• Task brief
Word for word, retype every entry in the listing.

**********

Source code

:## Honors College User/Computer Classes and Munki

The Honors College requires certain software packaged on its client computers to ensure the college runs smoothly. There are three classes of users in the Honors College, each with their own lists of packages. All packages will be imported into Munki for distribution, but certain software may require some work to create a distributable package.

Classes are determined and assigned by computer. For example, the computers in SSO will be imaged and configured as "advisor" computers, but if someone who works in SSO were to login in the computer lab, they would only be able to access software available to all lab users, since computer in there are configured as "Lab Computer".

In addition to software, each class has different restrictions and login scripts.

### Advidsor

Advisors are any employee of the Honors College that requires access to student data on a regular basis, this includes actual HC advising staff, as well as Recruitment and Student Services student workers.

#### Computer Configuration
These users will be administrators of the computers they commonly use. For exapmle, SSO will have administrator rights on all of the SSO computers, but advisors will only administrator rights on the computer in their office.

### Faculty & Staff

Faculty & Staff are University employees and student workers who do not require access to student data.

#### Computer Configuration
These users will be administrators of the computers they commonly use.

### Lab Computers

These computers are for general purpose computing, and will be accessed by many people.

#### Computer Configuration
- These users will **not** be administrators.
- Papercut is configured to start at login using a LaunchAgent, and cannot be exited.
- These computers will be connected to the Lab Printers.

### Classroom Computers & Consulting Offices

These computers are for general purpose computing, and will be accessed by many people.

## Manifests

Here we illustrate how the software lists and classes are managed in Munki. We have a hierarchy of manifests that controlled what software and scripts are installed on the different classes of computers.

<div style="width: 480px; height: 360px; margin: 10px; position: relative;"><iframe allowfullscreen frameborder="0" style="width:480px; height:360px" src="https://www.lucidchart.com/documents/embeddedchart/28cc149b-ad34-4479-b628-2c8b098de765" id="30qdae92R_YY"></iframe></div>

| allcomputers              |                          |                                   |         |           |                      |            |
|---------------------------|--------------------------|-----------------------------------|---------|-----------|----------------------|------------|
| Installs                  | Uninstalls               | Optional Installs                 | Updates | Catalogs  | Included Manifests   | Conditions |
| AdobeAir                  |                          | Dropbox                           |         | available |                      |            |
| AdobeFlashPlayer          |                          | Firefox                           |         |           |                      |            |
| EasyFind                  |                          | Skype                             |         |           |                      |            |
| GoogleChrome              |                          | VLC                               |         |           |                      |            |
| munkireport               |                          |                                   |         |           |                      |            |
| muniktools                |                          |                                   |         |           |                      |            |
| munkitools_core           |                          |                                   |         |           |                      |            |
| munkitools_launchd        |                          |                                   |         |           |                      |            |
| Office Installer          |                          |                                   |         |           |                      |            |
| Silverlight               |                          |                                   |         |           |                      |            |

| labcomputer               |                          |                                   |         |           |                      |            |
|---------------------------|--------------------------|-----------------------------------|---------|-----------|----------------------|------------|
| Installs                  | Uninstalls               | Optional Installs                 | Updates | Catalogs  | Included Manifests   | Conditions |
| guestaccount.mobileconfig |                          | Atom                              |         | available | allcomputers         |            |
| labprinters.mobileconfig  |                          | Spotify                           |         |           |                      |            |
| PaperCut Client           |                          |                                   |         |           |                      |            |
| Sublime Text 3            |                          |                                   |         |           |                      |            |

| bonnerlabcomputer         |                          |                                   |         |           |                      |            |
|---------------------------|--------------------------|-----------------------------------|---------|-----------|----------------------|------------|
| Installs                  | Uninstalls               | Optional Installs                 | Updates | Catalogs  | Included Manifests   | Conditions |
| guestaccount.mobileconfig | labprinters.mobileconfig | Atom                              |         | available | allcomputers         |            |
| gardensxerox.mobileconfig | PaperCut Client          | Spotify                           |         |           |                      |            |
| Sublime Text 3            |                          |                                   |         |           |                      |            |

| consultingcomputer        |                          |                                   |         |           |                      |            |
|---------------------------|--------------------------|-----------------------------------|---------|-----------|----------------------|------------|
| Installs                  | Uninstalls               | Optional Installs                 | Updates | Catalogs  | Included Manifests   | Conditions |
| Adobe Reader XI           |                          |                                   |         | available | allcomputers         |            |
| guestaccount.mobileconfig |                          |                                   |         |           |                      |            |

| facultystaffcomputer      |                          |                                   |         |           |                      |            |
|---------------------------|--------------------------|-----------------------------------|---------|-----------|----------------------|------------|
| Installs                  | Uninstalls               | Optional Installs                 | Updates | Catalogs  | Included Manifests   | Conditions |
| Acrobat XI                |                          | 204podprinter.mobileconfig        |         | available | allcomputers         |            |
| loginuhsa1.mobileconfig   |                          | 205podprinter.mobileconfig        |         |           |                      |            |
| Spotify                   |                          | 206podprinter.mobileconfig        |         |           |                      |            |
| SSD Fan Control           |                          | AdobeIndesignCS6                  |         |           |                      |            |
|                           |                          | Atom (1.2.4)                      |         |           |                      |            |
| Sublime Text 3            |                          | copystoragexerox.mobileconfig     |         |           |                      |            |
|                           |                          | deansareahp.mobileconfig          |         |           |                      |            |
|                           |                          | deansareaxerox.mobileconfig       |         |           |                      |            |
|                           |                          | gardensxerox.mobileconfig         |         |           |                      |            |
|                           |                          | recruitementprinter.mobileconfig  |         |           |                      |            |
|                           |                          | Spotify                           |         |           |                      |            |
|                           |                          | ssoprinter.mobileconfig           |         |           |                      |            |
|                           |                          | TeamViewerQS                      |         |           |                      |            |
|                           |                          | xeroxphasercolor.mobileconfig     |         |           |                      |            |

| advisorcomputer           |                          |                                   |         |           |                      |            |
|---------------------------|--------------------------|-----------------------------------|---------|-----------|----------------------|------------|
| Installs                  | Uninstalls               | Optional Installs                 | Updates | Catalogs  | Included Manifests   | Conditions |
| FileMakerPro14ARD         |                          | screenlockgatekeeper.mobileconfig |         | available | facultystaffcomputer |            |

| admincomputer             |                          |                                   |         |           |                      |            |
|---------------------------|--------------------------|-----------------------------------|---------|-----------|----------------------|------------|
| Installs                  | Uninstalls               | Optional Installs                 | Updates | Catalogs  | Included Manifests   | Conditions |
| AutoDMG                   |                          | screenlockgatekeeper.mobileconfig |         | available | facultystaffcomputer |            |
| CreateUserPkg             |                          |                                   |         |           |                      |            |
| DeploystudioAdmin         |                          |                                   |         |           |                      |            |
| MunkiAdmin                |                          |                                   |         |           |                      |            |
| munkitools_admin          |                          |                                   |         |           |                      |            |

**********

• Reply
Source code

:## Honors College User/Computer Classes and Munki

The Honors College requires certain software packaged on its client computers to ensure the college runs smoothly. There are three classes of users in the Honors College, each with their own lists of packages. All packages will be imported into Munki for distribution, but certain software may require some work to create a distributable package.

Classes are determined and assigned by computer. For example, the computers in SSO will be imaged and configured as "advisor" computers, but if someone who works in SSO were to login in the computer lab, they would only be able to access software available to all lab users, since computer in there are configured as "Lab Computer".

In addition to software, each class has different restrictions and login scripts.

### Advidsor

Advisors are any employee of the Honors College that requires access to student data on a regular basis, this includes actual HC advising staff, as well as Recruitment and Student Services student workers.

#### Computer Configuration
These users will be administrators of the computers they commonly use. For exapmle, SSO will have administrator rights on all of the SSO computers, but advisors will only administrator rights on the computer in their office.

### Faculty & Staff

Faculty & Staff are University employees and student workers who do not require access to student data.

#### Computer Configuration
These users will be administrators of the computers they commonly use.

### Lab Computers

These computers are for general purpose computing, and will be accessed by many people.

#### Computer Configuration
- These users will **not** be administrators.
- Papercut is configured to start at login using a LaunchAgent, and cannot be exited.
- These computers will be connected to the Lab Printers.

### Classroom Computers & Consulting Offices

These computers are for general purpose computing, and will be accessed by many people.

## Manifests

Here we illustrate how the software lists and classes are managed in Munki. We have a hierarchy of manifests that controlled what software and scripts are installed on the different classes of computers.

<div style="width: 480px; height: 360px; margin: 10px; position: relative;"><iframe allowfullscreen frameborder="0" style="width:480px; height:360px" src="https://www.lucidchart.com/documents/embeddedchart/28cc149b-ad34-4479-b628-2c8b098de765" id="30qdae92R_YY"></iframe></div>

| allcomputers              |                          |                                   |         |           |                      |            |
|---------------------------|--------------------------|-----------------------------------|---------|-----------|----------------------|------------|
| Installs                  | Uninstalls               | Optional Installs                 | Updates | Catalogs  | Included Manifests   | Conditions |
| AdobeAir                  |                          | Dropbox                           |         | available |                      |            |
| AdobeFlashPlayer          |                          | Firefox                           |         |           |                      |            |
| EasyFind                  |                          | Skype                             |         |           |                      |            |
| GoogleChrome              |                          | VLC                               |         |           |                      |            |
| munkireport               |                          |                                   |         |           |                      |            |
| muniktools                |                          |                                   |         |           |                      |            |
| munkitools_core           |                          |                                   |         |           |                      |            |
| munkitools_launchd        |                          |                                   |         |           |                      |            |
| Office Installer          |                          |                                   |         |           |                      |            |
| Silverlight               |                          |                                   |         |           |                      |            |

| labcomputer               |                          |                                   |         |           |                      |            |
|---------------------------|--------------------------|-----------------------------------|---------|-----------|----------------------|------------|
| Installs                  | Uninstalls               | Optional Installs                 | Updates | Catalogs  | Included Manifests   | Conditions |
| guestaccount.mobileconfig |                          | Atom                              |         | available | allcomputers         |            |
| labprinters.mobileconfig  |                          | Spotify                           |         |           |                      |            |
| PaperCut Client           |                          |                                   |         |           |                      |            |
| Sublime Text 3            |                          |                                   |         |           |                      |            |

| bonnerlabcomputer         |                          |                                   |         |           |                      |            |
|---------------------------|--------------------------|-----------------------------------|---------|-----------|----------------------|------------|
| Installs                  | Uninstalls               | Optional Installs                 | Updates | Catalogs  | Included Manifests   | Conditions |
| guestaccount.mobileconfig | labprinters.mobileconfig | Atom                              |         | available | allcomputers         |            |
| gardensxerox.mobileconfig | PaperCut Client          | Spotify                           |         |           |                      |            |
| Sublime Text 3            |                          |                                   |         |           |                      |            |

| consultingcomputer        |                          |                                   |         |           |                      |            |
|---------------------------|--------------------------|-----------------------------------|---------|-----------|----------------------|------------|
| Installs                  | Uninstalls               | Optional Installs                 | Updates | Catalogs  | Included Manifests   | Conditions |
| Adobe Reader XI           |                          |                                   |         | available | allcomputers         |            |
| guestaccount.mobileconfig |                          |                                   |         |           |                      |            |

| facultystaffcomputer      |                          |                                   |         |           |                      |            |
|---------------------------|--------------------------|-----------------------------------|---------|-----------|----------------------|------------|
| Installs                  | Uninstalls               | Optional Installs                 | Updates | Catalogs  | Included Manifests   | Conditions |
| Acrobat XI                |                          | 204podprinter.mobileconfig        |         | available | allcomputers         |            |
| loginuhsa1.mobileconfig   |                          | 205podprinter.mobileconfig        |         |           |                      |            |
| Spotify                   |                          | 206podprinter.mobileconfig        |         |           |                      |            |
| SSD Fan Control           |                          | AdobeIndesignCS6                  |         |           |                      |            |
|                           |                          | Atom (1.2.4)                      |         |           |                      |            |
| Sublime Text 3            |                          | copystoragexerox.mobileconfig     |         |           |                      |            |
|                           |                          | deansareahp.mobileconfig          |         |           |                      |            |
|                           |                          | deansareaxerox.mobileconfig       |         |           |                      |            |
|                           |                          | gardensxerox.mobileconfig         |         |           |                      |            |
|                           |                          | recruitementprinter.mobileconfig  |         |           |                      |            |
|                           |                          | Spotify                           |         |           |                      |            |
|                           |                          | ssoprinter.mobileconfig           |         |           |                      |            |
|                           |                          | TeamViewerQS                      |         |           |                      |            |
|                           |                          | xeroxphasercolor.mobileconfig     |         |           |                      |            |

| advisorcomputer           |                          |                                   |         |           |                      |            |
|---------------------------|--------------------------|-----------------------------------|---------|-----------|----------------------|------------|
| Installs                  | Uninstalls               | Optional Installs                 | Updates | Catalogs  | Included Manifests   | Conditions |
| FileMakerPro14ARD         |                          | screenlockgatekeeper.mobileconfig |         | available | facultystaffcomputer |            |

| admincomputer             |                          |                                   |         |           |                      |            |
|---------------------------|--------------------------|-----------------------------------|---------|-----------|----------------------|------------|
| Installs                  | Uninstalls               | Optional Installs                 | Updates | Catalogs  | Included Manifests   | Conditions |
| AutoDMG                   |                          | screenlockgatekeeper.mobileconfig |         | available | facultystaffcomputer |            |
| CreateUserPkg             |                          |                                   |         |           |                      |            |
| DeploystudioAdmin         |                          |                                   |         |           |                      |            |
| MunkiAdmin                |                          |                                   |         |           |                      |            |
| munkitools_admin          |                          |                                   |         |           |                      |            |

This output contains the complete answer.